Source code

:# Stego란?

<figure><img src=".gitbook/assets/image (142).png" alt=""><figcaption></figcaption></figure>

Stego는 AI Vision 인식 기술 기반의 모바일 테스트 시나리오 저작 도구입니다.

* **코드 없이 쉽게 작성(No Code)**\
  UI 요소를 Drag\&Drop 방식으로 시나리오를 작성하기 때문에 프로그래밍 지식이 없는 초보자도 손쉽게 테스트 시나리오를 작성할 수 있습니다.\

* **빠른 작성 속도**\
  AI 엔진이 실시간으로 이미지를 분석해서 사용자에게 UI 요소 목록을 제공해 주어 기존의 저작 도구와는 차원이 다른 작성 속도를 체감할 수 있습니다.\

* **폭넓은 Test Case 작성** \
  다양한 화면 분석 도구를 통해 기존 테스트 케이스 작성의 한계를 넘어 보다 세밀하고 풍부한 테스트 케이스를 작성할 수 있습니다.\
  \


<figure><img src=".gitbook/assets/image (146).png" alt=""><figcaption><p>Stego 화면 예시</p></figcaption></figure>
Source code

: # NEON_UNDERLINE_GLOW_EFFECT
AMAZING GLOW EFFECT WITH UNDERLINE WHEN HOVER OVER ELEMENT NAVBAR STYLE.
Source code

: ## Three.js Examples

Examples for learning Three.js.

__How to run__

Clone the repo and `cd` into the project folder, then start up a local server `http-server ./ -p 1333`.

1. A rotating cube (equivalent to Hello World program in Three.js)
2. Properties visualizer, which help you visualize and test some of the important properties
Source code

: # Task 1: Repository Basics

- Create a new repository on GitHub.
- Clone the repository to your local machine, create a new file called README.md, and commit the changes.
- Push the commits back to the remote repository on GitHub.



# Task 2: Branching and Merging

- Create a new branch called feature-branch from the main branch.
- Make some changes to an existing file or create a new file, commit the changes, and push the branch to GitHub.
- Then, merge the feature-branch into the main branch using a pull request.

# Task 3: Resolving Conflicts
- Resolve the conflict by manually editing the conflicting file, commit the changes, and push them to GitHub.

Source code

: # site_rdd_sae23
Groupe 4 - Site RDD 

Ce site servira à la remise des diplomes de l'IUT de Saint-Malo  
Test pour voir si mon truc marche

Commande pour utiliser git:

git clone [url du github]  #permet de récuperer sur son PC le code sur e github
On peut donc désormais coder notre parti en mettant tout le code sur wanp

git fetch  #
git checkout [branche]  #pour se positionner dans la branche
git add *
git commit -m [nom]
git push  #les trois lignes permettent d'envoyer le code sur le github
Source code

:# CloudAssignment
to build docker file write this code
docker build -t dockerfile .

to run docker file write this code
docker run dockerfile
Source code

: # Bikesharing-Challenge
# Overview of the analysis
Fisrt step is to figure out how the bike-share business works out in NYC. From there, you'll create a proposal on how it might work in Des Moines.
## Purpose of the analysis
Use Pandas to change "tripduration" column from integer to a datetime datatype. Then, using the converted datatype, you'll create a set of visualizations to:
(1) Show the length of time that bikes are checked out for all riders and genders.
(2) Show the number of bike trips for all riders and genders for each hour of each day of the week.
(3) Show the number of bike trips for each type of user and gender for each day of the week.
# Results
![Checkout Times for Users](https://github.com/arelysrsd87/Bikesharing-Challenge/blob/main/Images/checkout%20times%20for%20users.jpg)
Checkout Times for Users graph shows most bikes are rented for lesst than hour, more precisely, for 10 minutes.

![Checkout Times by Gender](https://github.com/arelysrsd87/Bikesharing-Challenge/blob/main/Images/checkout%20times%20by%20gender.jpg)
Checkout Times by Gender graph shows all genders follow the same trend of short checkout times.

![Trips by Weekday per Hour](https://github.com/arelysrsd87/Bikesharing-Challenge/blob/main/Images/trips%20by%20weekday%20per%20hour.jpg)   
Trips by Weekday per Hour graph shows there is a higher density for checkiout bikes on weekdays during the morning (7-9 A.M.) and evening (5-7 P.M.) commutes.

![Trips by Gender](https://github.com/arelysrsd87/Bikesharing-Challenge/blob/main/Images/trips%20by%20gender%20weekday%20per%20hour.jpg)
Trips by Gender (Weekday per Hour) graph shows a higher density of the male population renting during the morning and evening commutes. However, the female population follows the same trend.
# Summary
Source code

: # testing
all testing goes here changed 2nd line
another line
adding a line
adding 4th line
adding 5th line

EXERCISE REQUIREMENTS | Please repeat each line above exactly.

RESPONSE TO THIS EXERCISE |
Source code

:# Stego란?

<figure><img src=".gitbook/assets/image (142).png" alt=""><figcaption></figcaption></figure>

Stego는 AI Vision 인식 기술 기반의 모바일 테스트 시나리오 저작 도구입니다.

* **코드 없이 쉽게 작성(No Code)**\
  UI 요소를 Drag\&Drop 방식으로 시나리오를 작성하기 때문에 프로그래밍 지식이 없는 초보자도 손쉽게 테스트 시나리오를 작성할 수 있습니다.\

* **빠른 작성 속도**\
  AI 엔진이 실시간으로 이미지를 분석해서 사용자에게 UI 요소 목록을 제공해 주어 기존의 저작 도구와는 차원이 다른 작성 속도를 체감할 수 있습니다.\

* **폭넓은 Test Case 작성** \
  다양한 화면 분석 도구를 통해 기존 테스트 케이스 작성의 한계를 넘어 보다 세밀하고 풍부한 테스트 케이스를 작성할 수 있습니다.\
  \


<figure><img src=".gitbook/assets/image (146).png" alt=""><figcaption><p>Stego 화면 예시</p></figcaption></figure>
Source code

: # NEON_UNDERLINE_GLOW_EFFECT
AMAZING GLOW EFFECT WITH UNDERLINE WHEN HOVER OVER ELEMENT NAVBAR STYLE.
Source code

: ## Three.js Examples

Examples for learning Three.js.

__How to run__

Clone the repo and `cd` into the project folder, then start up a local server `http-server ./ -p 1333`.

1. A rotating cube (equivalent to Hello World program in Three.js)
2. Properties visualizer, which help you visualize and test some of the important properties
Source code

: # Task 1: Repository Basics

- Create a new repository on GitHub.
- Clone the repository to your local machine, create a new file called README.md, and commit the changes.
- Push the commits back to the remote repository on GitHub.



# Task 2: Branching and Merging

- Create a new branch called feature-branch from the main branch.
- Make some changes to an existing file or create a new file, commit the changes, and push the branch to GitHub.
- Then, merge the feature-branch into the main branch using a pull request.

# Task 3: Resolving Conflicts
- Resolve the conflict by manually editing the conflicting file, commit the changes, and push them to GitHub.

Source code

: # site_rdd_sae23
Groupe 4 - Site RDD 

Ce site servira à la remise des diplomes de l'IUT de Saint-Malo  
Test pour voir si mon truc marche

Commande pour utiliser git:

git clone [url du github]  #permet de récuperer sur son PC le code sur e github
On peut donc désormais coder notre parti en mettant tout le code sur wanp

git fetch  #
git checkout [branche]  #pour se positionner dans la branche
git add *
git commit -m [nom]
git push  #les trois lignes permettent d'envoyer le code sur le github
Source code

:# CloudAssignment
to build docker file write this code
docker build -t dockerfile .

to run docker file write this code
docker run dockerfile
Source code

: # Bikesharing-Challenge
# Overview of the analysis
Fisrt step is to figure out how the bike-share business works out in NYC. From there, you'll create a proposal on how it might work in Des Moines.
## Purpose of the analysis
Use Pandas to change "tripduration" column from integer to a datetime datatype. Then, using the converted datatype, you'll create a set of visualizations to:
(1) Show the length of time that bikes are checked out for all riders and genders.
(2) Show the number of bike trips for all riders and genders for each hour of each day of the week.
(3) Show the number of bike trips for each type of user and gender for each day of the week.
# Results
![Checkout Times for Users](https://github.com/arelysrsd87/Bikesharing-Challenge/blob/main/Images/checkout%20times%20for%20users.jpg)
Checkout Times for Users graph shows most bikes are rented for lesst than hour, more precisely, for 10 minutes.

![Checkout Times by Gender](https://github.com/arelysrsd87/Bikesharing-Challenge/blob/main/Images/checkout%20times%20by%20gender.jpg)
Checkout Times by Gender graph shows all genders follow the same trend of short checkout times.

![Trips by Weekday per Hour](https://github.com/arelysrsd87/Bikesharing-Challenge/blob/main/Images/trips%20by%20weekday%20per%20hour.jpg)   
Trips by Weekday per Hour graph shows there is a higher density for checkiout bikes on weekdays during the morning (7-9 A.M.) and evening (5-7 P.M.) commutes.

![Trips by Gender](https://github.com/arelysrsd87/Bikesharing-Challenge/blob/main/Images/trips%20by%20gender%20weekday%20per%20hour.jpg)
Trips by Gender (Weekday per Hour) graph shows a higher density of the male population renting during the morning and evening commutes. However, the female population follows the same trend.
# Summary
Source code

: # testing
all testing goes here changed 2nd line
another line
adding a line
adding 4th line
adding 5th line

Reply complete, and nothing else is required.